自信についてその5

皆さんは優生学という概念をご存知だろうか?有名なダーウィンの進化論に影響を受けているものである。

これはその名の通り簡単に言ってしまえば、ダーウィンの進化論を人間に当てはめて、人工的に人間を振るいにかけて弱いものを排除してより良い社会を作るということである。産児制限、人種改良、遺伝子操作といった風に。

それをドイツはQOL(人生の質ではなく、生命の質)を盾に精神障害者などをジェノサイドしたのだ。そしてユダヤ人を迫害した(これも優生学的には是正されたものだ)

現代でも行われていたりする。日本でもかつては優生保護法と言って知的障害者を勝手に断種したり子宮摘出したりと。生きていくのには問題ないレベルの人間をだ。もしかしたら、今で言う発達障害もそのうちにいたのかもしれない。

で、僕はこのことに優越感を感じた。これは昨日受けた講義と春に受けた講義を合算した考えによるものだ。

僕は今フランケンシュタインをテーマにいろいろなことを学んでいるのだが、フランケンシュタインとはそもそもあの怪物ではなく、製作者、ヴィクター・フランケンシュタイン博士がいつの間にかあの怪物についたのである。

物語の中ではフランケンシュタイン博士は生命を神のごとく作り出したのだが、あの怪物が生命を持った途端にその醜悪さをみて拒絶する。ここがインテリの研究者に言わせると今でいうネグレクトに当たるらしい。そして暴走した怪物は様々な悪行を働く。

僕はツイッターで、親に望んだ通りの人間になれなくて親に拒絶を受けた人間をわんさといるのを知っている。

これはインテリの先生に言わせるとフランケンシュタインの物語は親子の関係を批判している文学であるらしい。フランケンシュタイン博士は自分の望んだような生命ではなかったから怪物を拒絶した。これを親子関係に直すと自分が望んだような人生を、いや振る舞いの時点でもいいのかもしれないが、子供が歩めないと親は拒絶する。
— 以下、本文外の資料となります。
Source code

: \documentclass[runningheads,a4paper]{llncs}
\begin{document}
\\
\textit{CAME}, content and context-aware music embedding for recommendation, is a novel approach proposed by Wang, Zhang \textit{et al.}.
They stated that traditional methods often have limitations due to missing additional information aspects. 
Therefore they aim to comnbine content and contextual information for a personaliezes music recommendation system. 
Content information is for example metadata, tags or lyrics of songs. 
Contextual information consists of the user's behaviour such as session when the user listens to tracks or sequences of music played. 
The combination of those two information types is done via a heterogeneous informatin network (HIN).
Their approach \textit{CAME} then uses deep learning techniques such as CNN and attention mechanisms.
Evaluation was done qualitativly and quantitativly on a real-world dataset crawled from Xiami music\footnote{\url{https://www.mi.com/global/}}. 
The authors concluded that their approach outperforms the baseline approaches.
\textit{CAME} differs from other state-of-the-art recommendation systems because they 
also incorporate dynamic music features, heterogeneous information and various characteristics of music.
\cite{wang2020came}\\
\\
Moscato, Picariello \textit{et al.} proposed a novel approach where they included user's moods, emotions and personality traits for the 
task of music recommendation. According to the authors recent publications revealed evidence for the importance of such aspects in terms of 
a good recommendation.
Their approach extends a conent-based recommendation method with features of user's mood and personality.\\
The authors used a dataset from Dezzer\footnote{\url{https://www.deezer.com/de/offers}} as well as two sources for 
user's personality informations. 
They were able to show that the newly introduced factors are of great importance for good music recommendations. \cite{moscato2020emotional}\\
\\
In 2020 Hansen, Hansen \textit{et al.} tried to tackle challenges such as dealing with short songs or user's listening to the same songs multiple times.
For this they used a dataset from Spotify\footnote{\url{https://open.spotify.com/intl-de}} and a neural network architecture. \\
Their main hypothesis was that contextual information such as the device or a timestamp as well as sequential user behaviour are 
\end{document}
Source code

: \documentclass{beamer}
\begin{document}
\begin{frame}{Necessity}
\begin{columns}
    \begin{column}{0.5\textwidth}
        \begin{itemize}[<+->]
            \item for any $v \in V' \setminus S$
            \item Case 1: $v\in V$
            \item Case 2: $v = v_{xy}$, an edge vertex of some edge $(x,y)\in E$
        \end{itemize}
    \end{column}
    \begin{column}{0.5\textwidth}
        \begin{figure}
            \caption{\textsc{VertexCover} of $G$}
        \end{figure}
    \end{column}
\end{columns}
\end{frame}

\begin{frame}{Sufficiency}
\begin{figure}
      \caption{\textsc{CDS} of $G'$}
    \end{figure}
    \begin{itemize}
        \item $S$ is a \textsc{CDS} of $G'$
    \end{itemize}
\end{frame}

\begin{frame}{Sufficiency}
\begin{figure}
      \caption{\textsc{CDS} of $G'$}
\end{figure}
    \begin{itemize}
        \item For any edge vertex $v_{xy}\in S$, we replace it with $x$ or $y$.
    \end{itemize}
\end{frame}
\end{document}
現代風に言うとフランケンシュタイン博士は毒親だったわけだ。

本題に入ると僕もその怪物になりそうだったのだ。小中高と親からも散々な、扱いを受けた(進学するたびにその頻度や質は変わってきたが傷を受けたのは変わりはしない)運が良かっただけだが、怪物にはならずになんとか今こうやって文章を打てている、100年も前なら優生学に引っかかって殺されてるだろう人間が健常者とともに講義を受けている。これで、気分が少しは良くならない方がおかしい。朝だから(朝と夜中はテンションがおかしいのだ)こんなことを言うのだが、発達障害が健常者に紛れこめるレベルにいるのはこれはむしろもはや強者と言ってもいいのではないだろうか。まあまた壁にぶちあったたらこんな考え塵が風に吹かれるごとくオシャカになるだろうが。

それでも一時的にでも自信が持てたことは嬉しかった。これであとは作曲ができればもう何もいらない。